11                  (The statutory scheme should be viewed against the background of the general law that, as a rule, a trustee is entitled to be reimbursed out of trust property for expenses incurred in the execution of the trust (see National Trustees Executors and Agency Co of Australasia Ltd v Barnes (1941) 64 CLR 268 at 274, 277).)

The grounds of the applicant’s objection

12                  As mentioned, for present purposes, the applicant relies upon the following grounds in his notice filed on 18 November 2002.

“1.       On 15 March 2002, the creditors of the Applicant passed a special resolution accepting a proposal by the Applicant pursuant to section 73(4) of the Bankruptcy Act, 1966 (“the Act”).

2.                  By virtue of the matters pleaded in paragraph 1 above, pursuant to section 74(5) of the Act, the bankruptcy of the Applicant was annulled upon the passing of the aforesaid special resolution.

3.                  By virtue of section 74(6) of the Act, the property of the Applicant which was formerly vested in the Respondent reverted to the Applicant subject to the terms and conditions of any order of the Court.

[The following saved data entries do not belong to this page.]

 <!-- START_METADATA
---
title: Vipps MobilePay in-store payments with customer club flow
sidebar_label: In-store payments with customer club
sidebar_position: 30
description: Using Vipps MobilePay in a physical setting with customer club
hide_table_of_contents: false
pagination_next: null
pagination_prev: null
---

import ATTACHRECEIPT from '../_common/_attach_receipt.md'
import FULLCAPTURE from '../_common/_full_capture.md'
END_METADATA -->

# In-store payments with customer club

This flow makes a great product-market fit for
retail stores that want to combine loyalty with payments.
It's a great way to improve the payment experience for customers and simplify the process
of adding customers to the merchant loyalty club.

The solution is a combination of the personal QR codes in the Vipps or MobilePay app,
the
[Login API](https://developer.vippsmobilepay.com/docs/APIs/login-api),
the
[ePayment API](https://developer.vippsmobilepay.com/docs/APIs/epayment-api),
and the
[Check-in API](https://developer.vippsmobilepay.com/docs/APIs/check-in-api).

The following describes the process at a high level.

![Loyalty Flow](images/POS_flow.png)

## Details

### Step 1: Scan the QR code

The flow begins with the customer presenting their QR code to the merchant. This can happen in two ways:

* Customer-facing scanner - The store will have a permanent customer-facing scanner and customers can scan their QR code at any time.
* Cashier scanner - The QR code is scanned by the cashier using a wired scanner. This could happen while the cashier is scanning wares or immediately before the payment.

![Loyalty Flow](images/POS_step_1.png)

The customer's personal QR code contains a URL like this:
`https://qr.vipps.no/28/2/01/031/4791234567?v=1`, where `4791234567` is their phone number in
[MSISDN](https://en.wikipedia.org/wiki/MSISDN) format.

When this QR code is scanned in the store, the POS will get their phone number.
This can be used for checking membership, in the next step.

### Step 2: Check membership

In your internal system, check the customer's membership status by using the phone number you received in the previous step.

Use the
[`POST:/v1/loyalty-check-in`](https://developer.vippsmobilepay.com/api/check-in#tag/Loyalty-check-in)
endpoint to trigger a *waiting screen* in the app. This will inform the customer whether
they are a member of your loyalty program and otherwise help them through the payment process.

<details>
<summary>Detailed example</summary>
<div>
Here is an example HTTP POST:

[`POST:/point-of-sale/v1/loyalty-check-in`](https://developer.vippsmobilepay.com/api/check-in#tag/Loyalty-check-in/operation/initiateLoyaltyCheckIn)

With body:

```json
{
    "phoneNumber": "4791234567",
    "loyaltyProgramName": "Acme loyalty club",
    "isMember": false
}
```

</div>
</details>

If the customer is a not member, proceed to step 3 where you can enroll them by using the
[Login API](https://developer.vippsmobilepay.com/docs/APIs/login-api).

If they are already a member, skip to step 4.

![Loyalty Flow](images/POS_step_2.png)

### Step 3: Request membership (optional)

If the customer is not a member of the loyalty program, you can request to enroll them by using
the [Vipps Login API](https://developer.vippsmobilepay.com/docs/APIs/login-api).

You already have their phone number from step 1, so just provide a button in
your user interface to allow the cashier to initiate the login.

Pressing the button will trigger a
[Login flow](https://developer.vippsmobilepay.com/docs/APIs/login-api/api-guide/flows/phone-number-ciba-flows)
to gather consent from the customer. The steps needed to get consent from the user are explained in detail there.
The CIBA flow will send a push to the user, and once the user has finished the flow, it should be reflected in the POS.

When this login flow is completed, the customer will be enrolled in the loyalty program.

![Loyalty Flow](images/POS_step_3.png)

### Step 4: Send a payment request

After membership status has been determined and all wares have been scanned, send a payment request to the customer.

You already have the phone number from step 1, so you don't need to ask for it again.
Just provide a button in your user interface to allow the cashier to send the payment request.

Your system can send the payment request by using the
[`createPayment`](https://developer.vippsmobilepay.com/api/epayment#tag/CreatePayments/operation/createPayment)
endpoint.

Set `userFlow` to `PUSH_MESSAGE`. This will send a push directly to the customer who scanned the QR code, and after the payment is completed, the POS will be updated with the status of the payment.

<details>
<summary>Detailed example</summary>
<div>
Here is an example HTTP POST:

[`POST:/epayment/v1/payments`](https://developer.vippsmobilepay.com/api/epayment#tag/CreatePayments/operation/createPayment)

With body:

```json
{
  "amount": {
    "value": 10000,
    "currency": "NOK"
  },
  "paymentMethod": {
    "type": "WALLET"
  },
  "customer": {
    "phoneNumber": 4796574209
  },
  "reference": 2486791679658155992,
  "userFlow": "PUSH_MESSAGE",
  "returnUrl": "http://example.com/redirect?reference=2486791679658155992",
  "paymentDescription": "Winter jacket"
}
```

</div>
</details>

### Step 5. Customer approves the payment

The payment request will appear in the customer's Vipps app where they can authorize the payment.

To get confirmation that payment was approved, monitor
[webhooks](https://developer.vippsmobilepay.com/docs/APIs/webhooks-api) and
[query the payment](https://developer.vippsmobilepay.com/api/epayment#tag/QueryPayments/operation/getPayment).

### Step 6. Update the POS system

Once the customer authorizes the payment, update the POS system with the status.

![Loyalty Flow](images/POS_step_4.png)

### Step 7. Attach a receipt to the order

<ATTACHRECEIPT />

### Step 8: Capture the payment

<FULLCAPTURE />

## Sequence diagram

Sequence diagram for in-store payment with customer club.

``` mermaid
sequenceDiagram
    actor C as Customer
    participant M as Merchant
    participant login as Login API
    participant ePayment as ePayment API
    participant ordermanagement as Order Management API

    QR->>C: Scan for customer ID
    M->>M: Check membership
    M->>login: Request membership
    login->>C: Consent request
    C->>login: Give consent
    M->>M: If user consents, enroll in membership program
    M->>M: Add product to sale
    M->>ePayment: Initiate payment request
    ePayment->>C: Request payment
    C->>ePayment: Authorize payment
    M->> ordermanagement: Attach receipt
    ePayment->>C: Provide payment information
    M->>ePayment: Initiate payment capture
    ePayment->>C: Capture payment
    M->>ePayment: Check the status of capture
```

4.                  By virtue of the aforesaid, the annulment of the bankruptcy of the Applicant pursuant to section 74(5) on 15 March 2002 was retrospectively effective to annihilate the Applicant’s bankruptcy and its consequences except as otherwise provided by the Act, notably section 74(6) referred to above and prima facie, therefore, the Applicant was, in law, never bankrupt.

5.                  Therefore as and from 15 March, 2002, the Respondent was not a trustee under the Act, there was no trust estate of the Applicant under the Act, there was no trust estate out of which the Respondent might be indemnified for any remuneration, costs, charges and expenses and there was no bankruptcy under the Act. 

6.                  The annulment of the bankruptcy of the Applicant under section 74(5) of the Act was made under Part IV Division 6 of the Act and not Part VII Division 5 of the Act and therefore section 154 of the Act has no application to the annulment of the bankruptcy of the Applicant.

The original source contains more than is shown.